EXERCISE DETAILS: Beneath this task is a listing; tally its lines that contain "drwxrwxrwx" and give only the total.

DATA EXCERPTS:
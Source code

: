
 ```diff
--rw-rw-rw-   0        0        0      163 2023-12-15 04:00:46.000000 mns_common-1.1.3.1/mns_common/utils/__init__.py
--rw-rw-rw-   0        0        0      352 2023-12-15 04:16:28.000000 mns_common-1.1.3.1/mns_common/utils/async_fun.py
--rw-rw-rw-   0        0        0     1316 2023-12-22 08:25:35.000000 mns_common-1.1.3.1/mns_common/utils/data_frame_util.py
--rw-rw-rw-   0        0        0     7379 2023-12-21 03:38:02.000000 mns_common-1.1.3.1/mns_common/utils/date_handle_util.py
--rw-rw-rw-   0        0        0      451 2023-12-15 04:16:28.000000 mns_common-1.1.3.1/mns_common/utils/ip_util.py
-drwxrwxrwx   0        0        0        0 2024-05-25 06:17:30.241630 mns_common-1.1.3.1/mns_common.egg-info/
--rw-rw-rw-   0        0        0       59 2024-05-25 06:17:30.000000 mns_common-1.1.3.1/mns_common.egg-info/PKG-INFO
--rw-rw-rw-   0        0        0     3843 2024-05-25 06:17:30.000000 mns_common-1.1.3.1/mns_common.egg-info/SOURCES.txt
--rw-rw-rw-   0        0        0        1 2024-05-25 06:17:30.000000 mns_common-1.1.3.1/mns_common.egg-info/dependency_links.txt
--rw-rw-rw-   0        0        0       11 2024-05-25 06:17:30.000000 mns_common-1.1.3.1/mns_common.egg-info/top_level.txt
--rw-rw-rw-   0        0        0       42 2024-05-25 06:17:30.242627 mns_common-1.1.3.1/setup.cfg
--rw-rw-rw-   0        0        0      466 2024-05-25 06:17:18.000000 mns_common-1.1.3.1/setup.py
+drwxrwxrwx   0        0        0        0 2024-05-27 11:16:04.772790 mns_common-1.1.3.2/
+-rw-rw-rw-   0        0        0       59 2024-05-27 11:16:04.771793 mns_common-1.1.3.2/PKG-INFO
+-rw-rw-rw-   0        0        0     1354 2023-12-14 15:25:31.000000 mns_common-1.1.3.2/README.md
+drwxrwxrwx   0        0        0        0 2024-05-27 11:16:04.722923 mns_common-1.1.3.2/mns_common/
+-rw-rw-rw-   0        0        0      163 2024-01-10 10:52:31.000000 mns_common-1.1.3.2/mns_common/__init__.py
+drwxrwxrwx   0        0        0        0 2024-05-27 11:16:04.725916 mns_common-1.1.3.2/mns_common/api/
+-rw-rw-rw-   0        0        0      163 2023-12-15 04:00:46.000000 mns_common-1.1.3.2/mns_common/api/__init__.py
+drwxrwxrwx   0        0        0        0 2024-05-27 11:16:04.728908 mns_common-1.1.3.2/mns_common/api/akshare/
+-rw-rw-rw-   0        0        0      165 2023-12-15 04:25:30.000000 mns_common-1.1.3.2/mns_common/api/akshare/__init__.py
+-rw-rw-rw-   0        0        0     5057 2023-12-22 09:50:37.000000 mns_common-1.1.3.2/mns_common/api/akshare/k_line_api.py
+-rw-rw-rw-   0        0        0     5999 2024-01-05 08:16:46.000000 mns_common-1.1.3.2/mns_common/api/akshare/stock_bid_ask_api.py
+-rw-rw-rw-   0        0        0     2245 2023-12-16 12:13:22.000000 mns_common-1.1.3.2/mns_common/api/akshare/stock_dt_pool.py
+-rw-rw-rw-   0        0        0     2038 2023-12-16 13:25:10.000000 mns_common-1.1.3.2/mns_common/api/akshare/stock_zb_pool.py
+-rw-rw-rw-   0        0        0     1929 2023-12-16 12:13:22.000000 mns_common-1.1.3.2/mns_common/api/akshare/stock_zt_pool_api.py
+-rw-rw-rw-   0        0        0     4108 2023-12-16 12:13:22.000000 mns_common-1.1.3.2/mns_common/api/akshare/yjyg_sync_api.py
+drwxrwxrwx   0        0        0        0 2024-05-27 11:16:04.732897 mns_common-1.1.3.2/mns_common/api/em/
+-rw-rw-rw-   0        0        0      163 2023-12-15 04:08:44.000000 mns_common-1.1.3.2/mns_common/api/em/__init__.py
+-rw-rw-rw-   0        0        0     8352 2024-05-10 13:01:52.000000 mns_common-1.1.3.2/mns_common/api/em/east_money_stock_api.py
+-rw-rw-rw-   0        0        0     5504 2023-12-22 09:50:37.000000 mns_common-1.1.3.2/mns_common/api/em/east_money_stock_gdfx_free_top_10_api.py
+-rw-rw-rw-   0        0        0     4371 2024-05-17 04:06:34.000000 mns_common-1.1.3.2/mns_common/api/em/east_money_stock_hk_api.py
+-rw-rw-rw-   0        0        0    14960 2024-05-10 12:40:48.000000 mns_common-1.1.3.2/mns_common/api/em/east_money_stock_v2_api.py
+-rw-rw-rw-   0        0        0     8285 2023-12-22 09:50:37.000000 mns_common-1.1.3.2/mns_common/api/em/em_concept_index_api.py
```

SOLUTION TO THIS PROBLEM: 6